Recorded data

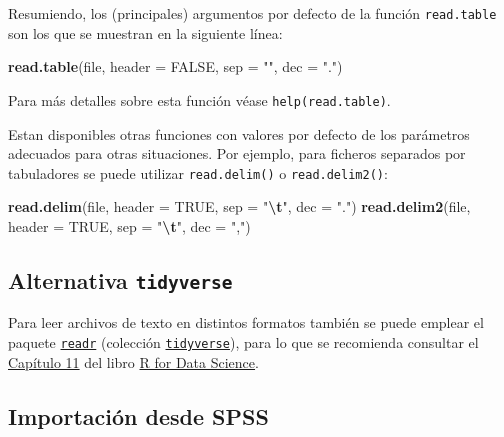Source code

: \documentclass[
]{book}
\newenvironment{Shaded}{\begin{snugshade}}{\end{snugshade}}
\newcommand{\AttributeTok}[1]{\textcolor[rgb]{0.13,0.29,0.53}{#1}}
\newcommand{\ConstantTok}[1]{\textcolor[rgb]{0.56,0.35,0.01}{#1}}
\newcommand{\FunctionTok}[1]{\textcolor[rgb]{0.13,0.29,0.53}{\textbf{#1}}}
\newcommand{\NormalTok}[1]{#1}
\newcommand{\SpecialCharTok}[1]{\textcolor[rgb]{0.81,0.36,0.00}{\textbf{#1}}}
\newcommand{\StringTok}[1]{\textcolor[rgb]{0.31,0.60,0.02}{#1}}
\begin{document}
Resumiendo, los (principales) argumentos por defecto de la función
\texttt{read.table} son los que se muestran en la siguiente línea:

\begin{Shaded}
\begin{Highlighting}[]
\FunctionTok{read.table}\NormalTok{(file, }\AttributeTok{header =} \ConstantTok{FALSE}\NormalTok{, }\AttributeTok{sep =} \StringTok{""}\NormalTok{, }\AttributeTok{dec =} \StringTok{"."}\NormalTok{)  }
\end{Highlighting}
\end{Shaded}

Para más detalles sobre esta función véase
\texttt{help(read.table)}.

Estan disponibles otras funciones con valores por defecto de los parámetros
adecuados para otras situaciones. Por ejemplo, para ficheros separados por tabuladores
se puede utilizar \texttt{read.delim()} o \texttt{read.delim2()}:

\begin{Shaded}
\begin{Highlighting}[]
\FunctionTok{read.delim}\NormalTok{(file, }\AttributeTok{header =} \ConstantTok{TRUE}\NormalTok{, }\AttributeTok{sep =} \StringTok{"}\SpecialCharTok{\textbackslash{}t}\StringTok{"}\NormalTok{, }\AttributeTok{dec =} \StringTok{"."}\NormalTok{)}
\FunctionTok{read.delim2}\NormalTok{(file, }\AttributeTok{header =} \ConstantTok{TRUE}\NormalTok{, }\AttributeTok{sep =} \StringTok{"}\SpecialCharTok{\textbackslash{}t}\StringTok{"}\NormalTok{, }\AttributeTok{dec =} \StringTok{","}\NormalTok{)}
\end{Highlighting}
\end{Shaded}

\subsection{\texorpdfstring{Alternativa \texttt{tidyverse}}{Alternativa tidyverse}}\label{alternativa-tidyverse}

Para leer archivos de texto en distintos formatos también se puede emplear el paquete \href{https://readr.tidyverse.org}{\texttt{readr}}
(colección \href{https://www.tidyverse.org/}{\texttt{tidyverse}}), para lo que se recomienda
consultar el \href{https://r4ds.had.co.nz/data-import.html}{Capítulo 11} del libro \href{http://r4ds.had.co.nz}{R for Data Science}.

\subsection{Importación desde SPSS}\label{importaciuxf3n-desde-spss}
\end{document}
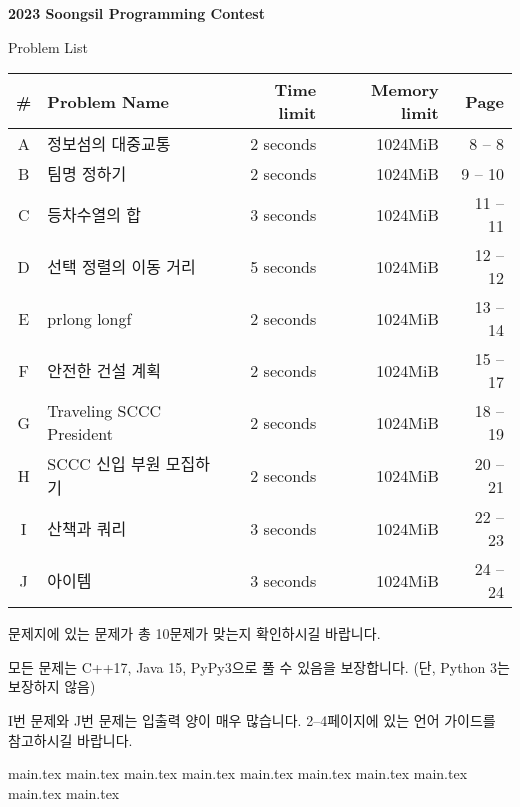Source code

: \documentclass [11pt, a4paper, oneside] {article}
\begin{document}
    \begin{center}
    
    \vspace*{21mm}
    {
        \Huge
        \textbf{2023 Soongsil Programming Contest}
        
        \vspace{30mm}
        Problem List
        \vspace{10mm}
    }
    
    \begin{tabular}{|c|l|r|r|r|}
    \hline
    \# & Problem Name & Time limit & Memory limit & Page \\ \hline
        A & 정보섬의 대중교통 & 2 seconds & 1024MiB & \phantom{0}8 -- \phantom{0}8 \\ \hline
        B & 팀명 정하기 & 2 seconds & 1024MiB & \phantom{0}9 -- 10 \\ \hline
        C & 등차수열의 합 & 3 seconds & 1024MiB & 11 -- 11 \\ \hline
        D & 선택 정렬의 이동 거리 & 5 seconds & 1024MiB & 12 -- 12 \\ \hline
        E & prlong longf & 2 seconds & 1024MiB & 13 -- 14 \\ \hline
        F & 안전한 건설 계획 & 2 seconds & 1024MiB & 15 -- 17 \\ \hline
        G & Traveling SCCC President & 2 seconds & 1024MiB & 18 -- 19 \\ \hline
        H & SCCC 신입 부원 모집하기 & 2 seconds & 1024MiB & 20 -- 21 \\ \hline
        I & 산책과 쿼리 & 3 seconds & 1024MiB & 22 -- 23 \\ \hline
        J & 아이템 & 3 seconds & 1024MiB & 24 -- 24 \\ \hline
    \end{tabular}
    
    문제지에 있는 문제가 총 10문제가 맞는지 확인하시길 바랍니다.

    모든 문제는 C++17, Java 15, PyPy3으로 풀 수 있음을 보장합니다. (단, Python 3는 보장하지 않음)

    I번 문제와 J번 문제는 입출력 양이 매우 많습니다. 2--4페이지에 있는 언어 가이드를 참고하시길 바랍니다.
    
    \end{center}
    	
    \pagebreak
    
    {main.tex} \pagebreak
    {main.tex} \pagebreak
    {main.tex} \pagebreak
    {main.tex} \pagebreak
    {main.tex} \pagebreak
    {main.tex} \pagebreak
    {main.tex} \pagebreak
    {main.tex} \pagebreak
    {main.tex} \pagebreak
    {main.tex} \pagebreak
    
\end{document}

» The problem: Restate the records above word for word, without the pictures.

» Solution:
Source code

: \documentclass[
]{book}
\newenvironment{Shaded}{\begin{snugshade}}{\end{snugshade}}
\newcommand{\AttributeTok}[1]{\textcolor[rgb]{0.13,0.29,0.53}{#1}}
\newcommand{\ConstantTok}[1]{\textcolor[rgb]{0.56,0.35,0.01}{#1}}
\newcommand{\FunctionTok}[1]{\textcolor[rgb]{0.13,0.29,0.53}{\textbf{#1}}}
\newcommand{\NormalTok}[1]{#1}
\newcommand{\SpecialCharTok}[1]{\textcolor[rgb]{0.81,0.36,0.00}{\textbf{#1}}}
\newcommand{\StringTok}[1]{\textcolor[rgb]{0.31,0.60,0.02}{#1}}
\begin{document}
Resumiendo, los (principales) argumentos por defecto de la función
\texttt{read.table} son los que se muestran en la siguiente línea:

\begin{Shaded}
\begin{Highlighting}[]
\FunctionTok{read.table}\NormalTok{(file, }\AttributeTok{header =} \ConstantTok{FALSE}\NormalTok{, }\AttributeTok{sep =} \StringTok{""}\NormalTok{, }\AttributeTok{dec =} \StringTok{"."}\NormalTok{)  }
\end{Highlighting}
\end{Shaded}

Para más detalles sobre esta función véase
\texttt{help(read.table)}.

Estan disponibles otras funciones con valores por defecto de los parámetros
adecuados para otras situaciones. Por ejemplo, para ficheros separados por tabuladores
se puede utilizar \texttt{read.delim()} o \texttt{read.delim2()}:

\begin{Shaded}
\begin{Highlighting}[]
\FunctionTok{read.delim}\NormalTok{(file, }\AttributeTok{header =} \ConstantTok{TRUE}\NormalTok{, }\AttributeTok{sep =} \StringTok{"}\SpecialCharTok{\textbackslash{}t}\StringTok{"}\NormalTok{, }\AttributeTok{dec =} \StringTok{"."}\NormalTok{)}
\FunctionTok{read.delim2}\NormalTok{(file, }\AttributeTok{header =} \ConstantTok{TRUE}\NormalTok{, }\AttributeTok{sep =} \StringTok{"}\SpecialCharTok{\textbackslash{}t}\StringTok{"}\NormalTok{, }\AttributeTok{dec =} \StringTok{","}\NormalTok{)}
\end{Highlighting}
\end{Shaded}

\subsection{\texorpdfstring{Alternativa \texttt{tidyverse}}{Alternativa tidyverse}}\label{alternativa-tidyverse}

Para leer archivos de texto en distintos formatos también se puede emplear el paquete \href{https://readr.tidyverse.org}{\texttt{readr}}
(colección \href{https://www.tidyverse.org/}{\texttt{tidyverse}}), para lo que se recomienda
consultar el \href{https://r4ds.had.co.nz/data-import.html}{Capítulo 11} del libro \href{http://r4ds.had.co.nz}{R for Data Science}.

\subsection{Importación desde SPSS}\label{importaciuxf3n-desde-spss}
\end{document}
Source code

: \documentclass [11pt, a4paper, oneside] {article}
\begin{document}
    \begin{center}
    
    \vspace*{21mm}
    {
        \Huge
        \textbf{2023 Soongsil Programming Contest}
        
        \vspace{30mm}
        Problem List
        \vspace{10mm}
    }
    
    \begin{tabular}{|c|l|r|r|r|}
    \hline
    \# & Problem Name & Time limit & Memory limit & Page \\ \hline
        A & 정보섬의 대중교통 & 2 seconds & 1024MiB & \phantom{0}8 -- \phantom{0}8 \\ \hline
        B & 팀명 정하기 & 2 seconds & 1024MiB & \phantom{0}9 -- 10 \\ \hline
        C & 등차수열의 합 & 3 seconds & 1024MiB & 11 -- 11 \\ \hline
        D & 선택 정렬의 이동 거리 & 5 seconds & 1024MiB & 12 -- 12 \\ \hline
        E & prlong longf & 2 seconds & 1024MiB & 13 -- 14 \\ \hline
        F & 안전한 건설 계획 & 2 seconds & 1024MiB & 15 -- 17 \\ \hline
        G & Traveling SCCC President & 2 seconds & 1024MiB & 18 -- 19 \\ \hline
        H & SCCC 신입 부원 모집하기 & 2 seconds & 1024MiB & 20 -- 21 \\ \hline
        I & 산책과 쿼리 & 3 seconds & 1024MiB & 22 -- 23 \\ \hline
        J & 아이템 & 3 seconds & 1024MiB & 24 -- 24 \\ \hline
    \end{tabular}
    
    문제지에 있는 문제가 총 10문제가 맞는지 확인하시길 바랍니다.

    모든 문제는 C++17, Java 15, PyPy3으로 풀 수 있음을 보장합니다. (단, Python 3는 보장하지 않음)

    I번 문제와 J번 문제는 입출력 양이 매우 많습니다. 2--4페이지에 있는 언어 가이드를 참고하시길 바랍니다.
    
    \end{center}
    	
    \pagebreak
    
    {main.tex} \pagebreak
    {main.tex} \pagebreak
    {main.tex} \pagebreak
    {main.tex} \pagebreak
    {main.tex} \pagebreak
    {main.tex} \pagebreak
    {main.tex} \pagebreak
    {main.tex} \pagebreak
    {main.tex} \pagebreak
    {main.tex} \pagebreak
    
\end{document}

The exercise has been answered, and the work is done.